For each line below that contains the word "مجبور", make a copy.

THE RECORDS:
______________________________
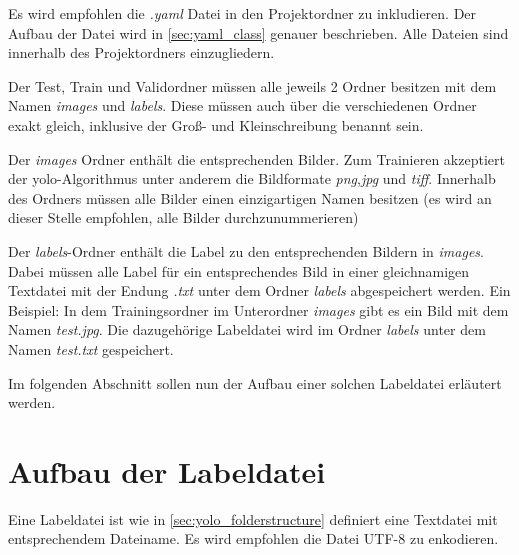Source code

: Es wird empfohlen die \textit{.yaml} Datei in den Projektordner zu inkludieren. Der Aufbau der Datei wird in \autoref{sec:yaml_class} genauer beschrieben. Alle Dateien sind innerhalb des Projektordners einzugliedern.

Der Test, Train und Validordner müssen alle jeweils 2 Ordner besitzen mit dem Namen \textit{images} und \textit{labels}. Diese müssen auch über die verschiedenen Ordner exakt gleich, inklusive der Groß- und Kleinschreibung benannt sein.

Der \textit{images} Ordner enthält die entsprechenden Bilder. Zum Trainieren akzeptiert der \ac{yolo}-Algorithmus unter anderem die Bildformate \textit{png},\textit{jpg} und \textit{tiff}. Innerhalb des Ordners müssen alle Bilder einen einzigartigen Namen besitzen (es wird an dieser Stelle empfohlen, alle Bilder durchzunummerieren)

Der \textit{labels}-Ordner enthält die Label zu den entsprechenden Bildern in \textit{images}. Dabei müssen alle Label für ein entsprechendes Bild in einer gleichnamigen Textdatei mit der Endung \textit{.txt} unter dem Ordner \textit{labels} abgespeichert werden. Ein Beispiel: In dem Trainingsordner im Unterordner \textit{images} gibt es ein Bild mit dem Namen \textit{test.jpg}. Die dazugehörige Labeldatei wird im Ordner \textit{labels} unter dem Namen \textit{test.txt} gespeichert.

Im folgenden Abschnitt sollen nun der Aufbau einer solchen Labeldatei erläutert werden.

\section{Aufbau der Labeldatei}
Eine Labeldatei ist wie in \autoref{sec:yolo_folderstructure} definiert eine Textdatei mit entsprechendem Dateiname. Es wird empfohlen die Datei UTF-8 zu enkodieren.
______________________________
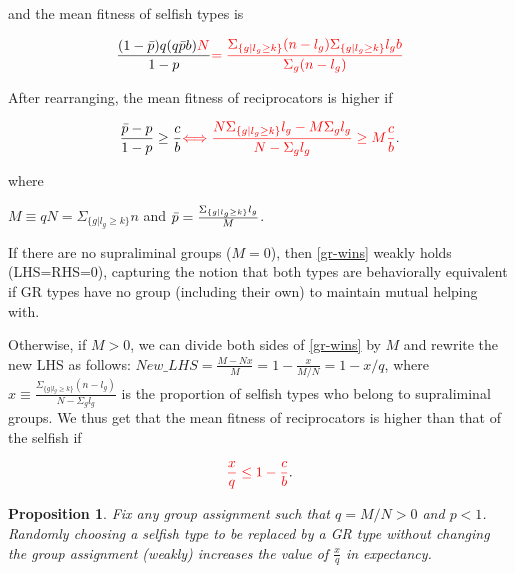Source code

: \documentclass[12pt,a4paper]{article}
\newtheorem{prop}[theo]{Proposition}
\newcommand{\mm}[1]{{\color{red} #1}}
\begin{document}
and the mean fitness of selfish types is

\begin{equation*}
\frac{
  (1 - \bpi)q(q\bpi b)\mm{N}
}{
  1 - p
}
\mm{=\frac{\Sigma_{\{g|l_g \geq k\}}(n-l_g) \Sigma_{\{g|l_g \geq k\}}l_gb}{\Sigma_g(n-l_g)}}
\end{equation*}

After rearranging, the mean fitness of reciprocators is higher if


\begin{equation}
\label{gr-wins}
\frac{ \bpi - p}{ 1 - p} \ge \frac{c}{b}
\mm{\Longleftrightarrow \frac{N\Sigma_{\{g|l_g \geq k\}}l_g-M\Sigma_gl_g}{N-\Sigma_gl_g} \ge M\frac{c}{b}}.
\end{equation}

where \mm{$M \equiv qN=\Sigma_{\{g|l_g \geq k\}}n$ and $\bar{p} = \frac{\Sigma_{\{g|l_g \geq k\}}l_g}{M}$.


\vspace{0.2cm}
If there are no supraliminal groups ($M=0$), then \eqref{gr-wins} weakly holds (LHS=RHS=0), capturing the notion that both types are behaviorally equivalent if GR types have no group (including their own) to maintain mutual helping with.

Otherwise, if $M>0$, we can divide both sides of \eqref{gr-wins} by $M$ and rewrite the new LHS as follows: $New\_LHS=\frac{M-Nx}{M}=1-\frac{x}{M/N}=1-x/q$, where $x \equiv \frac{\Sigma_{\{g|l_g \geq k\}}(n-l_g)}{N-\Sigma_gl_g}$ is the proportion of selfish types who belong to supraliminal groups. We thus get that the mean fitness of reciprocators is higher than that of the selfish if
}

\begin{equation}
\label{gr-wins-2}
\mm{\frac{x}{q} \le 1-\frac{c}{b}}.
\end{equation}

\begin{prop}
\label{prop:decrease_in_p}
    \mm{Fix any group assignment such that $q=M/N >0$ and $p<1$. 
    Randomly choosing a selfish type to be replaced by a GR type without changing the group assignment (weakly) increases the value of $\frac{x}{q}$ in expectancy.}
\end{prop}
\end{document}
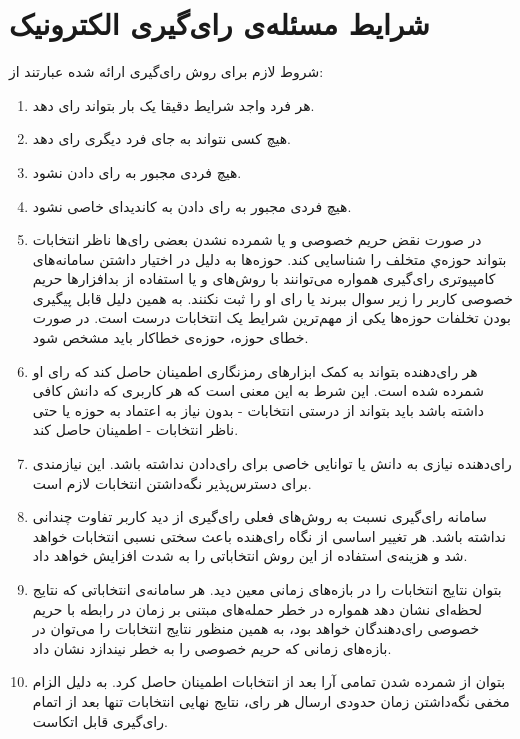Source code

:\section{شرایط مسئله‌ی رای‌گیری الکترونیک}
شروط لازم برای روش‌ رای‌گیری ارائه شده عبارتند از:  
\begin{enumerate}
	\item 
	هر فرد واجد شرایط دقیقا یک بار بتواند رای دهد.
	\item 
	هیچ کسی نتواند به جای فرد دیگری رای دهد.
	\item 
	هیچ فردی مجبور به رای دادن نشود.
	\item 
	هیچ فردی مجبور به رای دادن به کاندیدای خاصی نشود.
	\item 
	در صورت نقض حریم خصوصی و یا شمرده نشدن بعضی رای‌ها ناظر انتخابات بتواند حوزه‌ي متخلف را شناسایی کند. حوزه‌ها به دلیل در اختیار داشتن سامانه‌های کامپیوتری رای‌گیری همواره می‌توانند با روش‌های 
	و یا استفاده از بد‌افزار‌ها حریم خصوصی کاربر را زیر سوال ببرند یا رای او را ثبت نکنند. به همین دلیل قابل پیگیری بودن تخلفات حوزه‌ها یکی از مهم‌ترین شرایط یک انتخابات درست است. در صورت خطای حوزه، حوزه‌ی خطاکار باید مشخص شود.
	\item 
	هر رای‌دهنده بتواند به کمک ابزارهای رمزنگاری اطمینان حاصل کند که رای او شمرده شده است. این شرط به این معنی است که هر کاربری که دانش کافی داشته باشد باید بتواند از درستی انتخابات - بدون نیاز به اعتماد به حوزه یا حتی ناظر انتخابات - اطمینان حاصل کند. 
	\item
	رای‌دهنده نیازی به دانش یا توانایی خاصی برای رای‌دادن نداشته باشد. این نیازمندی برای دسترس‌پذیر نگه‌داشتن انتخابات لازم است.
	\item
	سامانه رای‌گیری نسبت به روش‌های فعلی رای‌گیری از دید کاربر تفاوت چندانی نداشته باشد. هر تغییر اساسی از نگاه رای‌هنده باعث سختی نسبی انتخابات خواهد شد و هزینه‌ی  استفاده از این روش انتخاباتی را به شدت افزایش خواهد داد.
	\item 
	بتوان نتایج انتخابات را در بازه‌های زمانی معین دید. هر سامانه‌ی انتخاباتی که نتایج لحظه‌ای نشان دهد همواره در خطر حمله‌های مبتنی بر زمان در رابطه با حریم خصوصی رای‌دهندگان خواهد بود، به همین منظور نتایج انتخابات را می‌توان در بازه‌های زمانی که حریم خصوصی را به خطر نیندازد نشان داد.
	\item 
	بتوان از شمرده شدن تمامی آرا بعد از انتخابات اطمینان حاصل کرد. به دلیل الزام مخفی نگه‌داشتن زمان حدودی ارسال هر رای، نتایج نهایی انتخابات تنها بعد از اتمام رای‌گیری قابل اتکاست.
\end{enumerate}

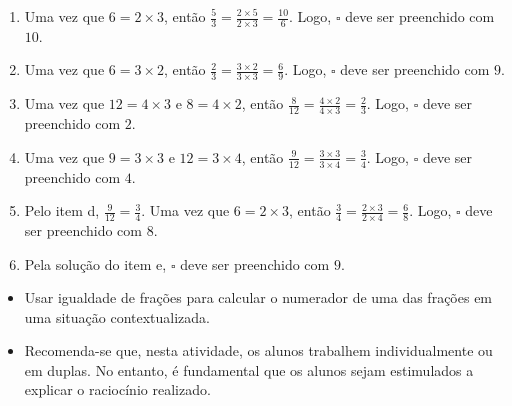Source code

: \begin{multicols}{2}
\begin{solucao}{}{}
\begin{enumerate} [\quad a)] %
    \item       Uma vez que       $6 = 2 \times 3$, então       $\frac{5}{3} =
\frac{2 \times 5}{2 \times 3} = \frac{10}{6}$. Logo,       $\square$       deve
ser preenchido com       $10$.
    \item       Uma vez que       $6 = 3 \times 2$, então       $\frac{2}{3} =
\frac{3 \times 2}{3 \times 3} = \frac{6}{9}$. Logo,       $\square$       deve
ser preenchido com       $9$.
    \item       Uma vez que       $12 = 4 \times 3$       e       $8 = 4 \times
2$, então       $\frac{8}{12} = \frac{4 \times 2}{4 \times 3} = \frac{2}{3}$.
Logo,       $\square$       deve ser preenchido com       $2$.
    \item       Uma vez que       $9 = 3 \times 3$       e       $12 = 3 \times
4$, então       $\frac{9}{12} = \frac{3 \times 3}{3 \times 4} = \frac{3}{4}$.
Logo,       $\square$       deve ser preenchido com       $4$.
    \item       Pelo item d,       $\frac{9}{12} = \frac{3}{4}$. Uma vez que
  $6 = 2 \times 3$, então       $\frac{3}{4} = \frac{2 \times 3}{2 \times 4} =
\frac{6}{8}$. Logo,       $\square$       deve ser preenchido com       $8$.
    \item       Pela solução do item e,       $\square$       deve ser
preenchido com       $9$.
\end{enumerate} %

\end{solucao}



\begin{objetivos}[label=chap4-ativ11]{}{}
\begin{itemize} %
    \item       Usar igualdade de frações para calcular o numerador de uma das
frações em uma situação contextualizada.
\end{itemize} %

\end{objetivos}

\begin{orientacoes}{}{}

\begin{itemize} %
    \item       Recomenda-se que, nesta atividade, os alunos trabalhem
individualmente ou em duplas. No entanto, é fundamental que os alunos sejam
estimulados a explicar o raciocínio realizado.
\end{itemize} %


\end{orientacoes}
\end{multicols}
______________________________
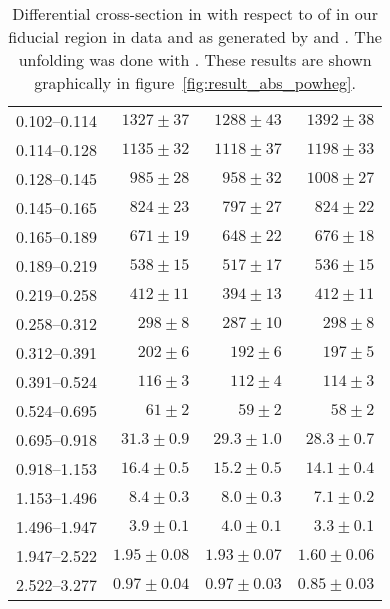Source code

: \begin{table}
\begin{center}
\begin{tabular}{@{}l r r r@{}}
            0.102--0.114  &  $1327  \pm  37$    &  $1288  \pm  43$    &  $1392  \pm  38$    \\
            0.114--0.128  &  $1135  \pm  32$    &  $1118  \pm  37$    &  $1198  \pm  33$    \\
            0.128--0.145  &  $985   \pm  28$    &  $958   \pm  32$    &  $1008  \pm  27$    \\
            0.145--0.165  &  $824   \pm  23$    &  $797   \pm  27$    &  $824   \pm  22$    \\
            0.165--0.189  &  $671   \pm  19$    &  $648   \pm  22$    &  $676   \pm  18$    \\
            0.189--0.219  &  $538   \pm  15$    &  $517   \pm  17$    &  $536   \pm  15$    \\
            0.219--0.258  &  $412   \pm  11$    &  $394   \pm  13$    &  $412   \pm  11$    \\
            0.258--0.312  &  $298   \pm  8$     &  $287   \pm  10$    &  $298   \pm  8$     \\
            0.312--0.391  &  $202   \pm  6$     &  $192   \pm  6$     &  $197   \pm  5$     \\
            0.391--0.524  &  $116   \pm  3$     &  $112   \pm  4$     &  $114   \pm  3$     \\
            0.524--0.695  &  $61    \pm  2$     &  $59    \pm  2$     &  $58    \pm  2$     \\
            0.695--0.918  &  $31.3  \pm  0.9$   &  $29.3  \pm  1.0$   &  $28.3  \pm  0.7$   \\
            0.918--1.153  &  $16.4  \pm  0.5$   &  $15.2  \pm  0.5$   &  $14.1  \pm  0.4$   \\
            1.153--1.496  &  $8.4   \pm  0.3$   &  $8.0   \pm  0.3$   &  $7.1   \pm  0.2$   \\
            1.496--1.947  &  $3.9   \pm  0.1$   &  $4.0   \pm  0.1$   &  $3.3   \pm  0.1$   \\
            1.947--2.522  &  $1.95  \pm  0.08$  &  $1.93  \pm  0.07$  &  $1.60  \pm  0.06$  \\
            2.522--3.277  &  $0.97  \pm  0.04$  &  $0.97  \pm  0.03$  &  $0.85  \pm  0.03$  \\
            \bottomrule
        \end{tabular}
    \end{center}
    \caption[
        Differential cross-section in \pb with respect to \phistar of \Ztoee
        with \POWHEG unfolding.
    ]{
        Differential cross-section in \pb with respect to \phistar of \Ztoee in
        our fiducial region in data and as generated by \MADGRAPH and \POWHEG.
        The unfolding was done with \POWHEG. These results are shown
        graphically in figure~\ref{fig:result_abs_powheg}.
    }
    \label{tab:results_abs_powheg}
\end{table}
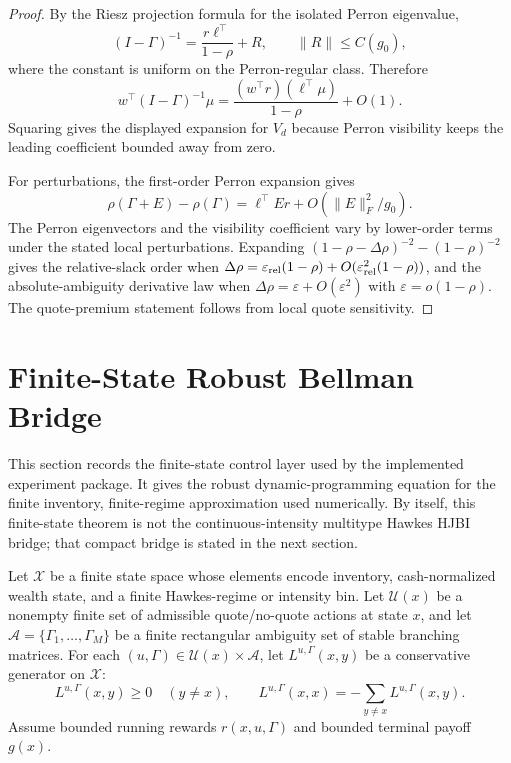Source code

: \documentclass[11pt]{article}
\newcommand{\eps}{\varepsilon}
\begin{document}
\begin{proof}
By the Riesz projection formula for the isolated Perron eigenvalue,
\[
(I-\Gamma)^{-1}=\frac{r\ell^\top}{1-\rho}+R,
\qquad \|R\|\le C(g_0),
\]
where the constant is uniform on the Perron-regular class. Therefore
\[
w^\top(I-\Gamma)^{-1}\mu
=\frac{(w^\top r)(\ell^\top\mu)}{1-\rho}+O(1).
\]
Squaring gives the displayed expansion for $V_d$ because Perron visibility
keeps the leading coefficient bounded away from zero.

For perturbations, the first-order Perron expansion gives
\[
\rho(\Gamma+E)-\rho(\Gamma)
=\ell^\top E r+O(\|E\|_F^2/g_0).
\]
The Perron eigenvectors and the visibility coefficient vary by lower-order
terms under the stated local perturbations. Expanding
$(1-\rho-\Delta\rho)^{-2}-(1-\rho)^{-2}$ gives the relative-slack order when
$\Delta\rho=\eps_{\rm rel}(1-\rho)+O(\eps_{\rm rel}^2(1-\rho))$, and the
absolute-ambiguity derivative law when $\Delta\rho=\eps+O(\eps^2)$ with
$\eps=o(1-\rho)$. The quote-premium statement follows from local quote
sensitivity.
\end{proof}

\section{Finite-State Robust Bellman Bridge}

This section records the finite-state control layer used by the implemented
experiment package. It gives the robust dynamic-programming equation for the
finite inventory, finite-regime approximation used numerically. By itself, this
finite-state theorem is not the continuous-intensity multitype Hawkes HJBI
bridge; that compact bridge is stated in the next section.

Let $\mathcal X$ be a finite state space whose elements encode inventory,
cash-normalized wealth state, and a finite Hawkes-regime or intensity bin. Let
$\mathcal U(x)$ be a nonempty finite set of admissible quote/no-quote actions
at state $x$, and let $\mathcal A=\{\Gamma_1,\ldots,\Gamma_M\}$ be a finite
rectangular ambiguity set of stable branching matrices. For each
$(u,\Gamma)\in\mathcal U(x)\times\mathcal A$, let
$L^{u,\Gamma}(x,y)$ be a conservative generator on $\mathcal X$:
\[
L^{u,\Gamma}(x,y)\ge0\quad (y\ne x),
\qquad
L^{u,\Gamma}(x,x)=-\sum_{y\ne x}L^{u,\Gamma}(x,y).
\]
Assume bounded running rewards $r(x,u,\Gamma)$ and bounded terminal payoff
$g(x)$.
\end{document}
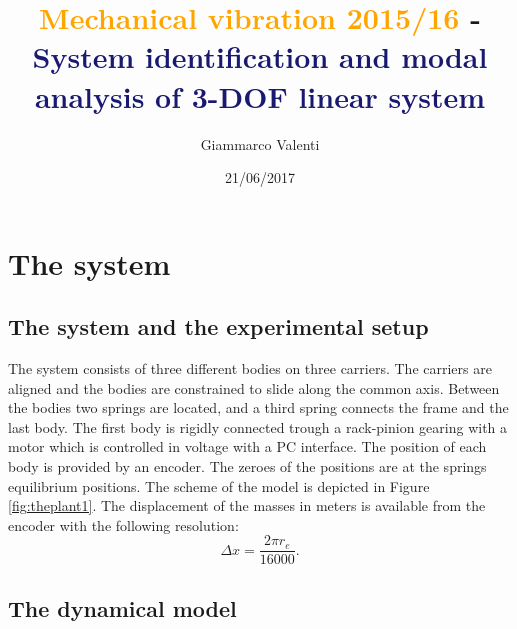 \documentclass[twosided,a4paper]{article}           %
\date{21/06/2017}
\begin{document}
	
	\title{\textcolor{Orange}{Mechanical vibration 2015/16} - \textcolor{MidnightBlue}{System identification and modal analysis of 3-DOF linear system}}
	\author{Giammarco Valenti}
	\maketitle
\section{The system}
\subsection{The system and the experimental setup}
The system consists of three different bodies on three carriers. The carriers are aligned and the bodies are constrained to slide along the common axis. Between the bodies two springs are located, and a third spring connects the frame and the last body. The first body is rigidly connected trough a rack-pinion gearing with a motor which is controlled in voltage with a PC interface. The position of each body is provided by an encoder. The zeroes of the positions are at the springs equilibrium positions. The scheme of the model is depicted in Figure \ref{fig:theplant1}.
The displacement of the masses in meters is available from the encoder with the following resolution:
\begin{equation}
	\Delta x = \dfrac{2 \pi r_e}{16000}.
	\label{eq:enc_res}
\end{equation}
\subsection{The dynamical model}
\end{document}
______________________________
WRITTEN RESPONSE:
	هیچ فردی مجبور به رای دادن نشود.
	هیچ فردی مجبور به رای دادن به کاندیدای خاصی نشود.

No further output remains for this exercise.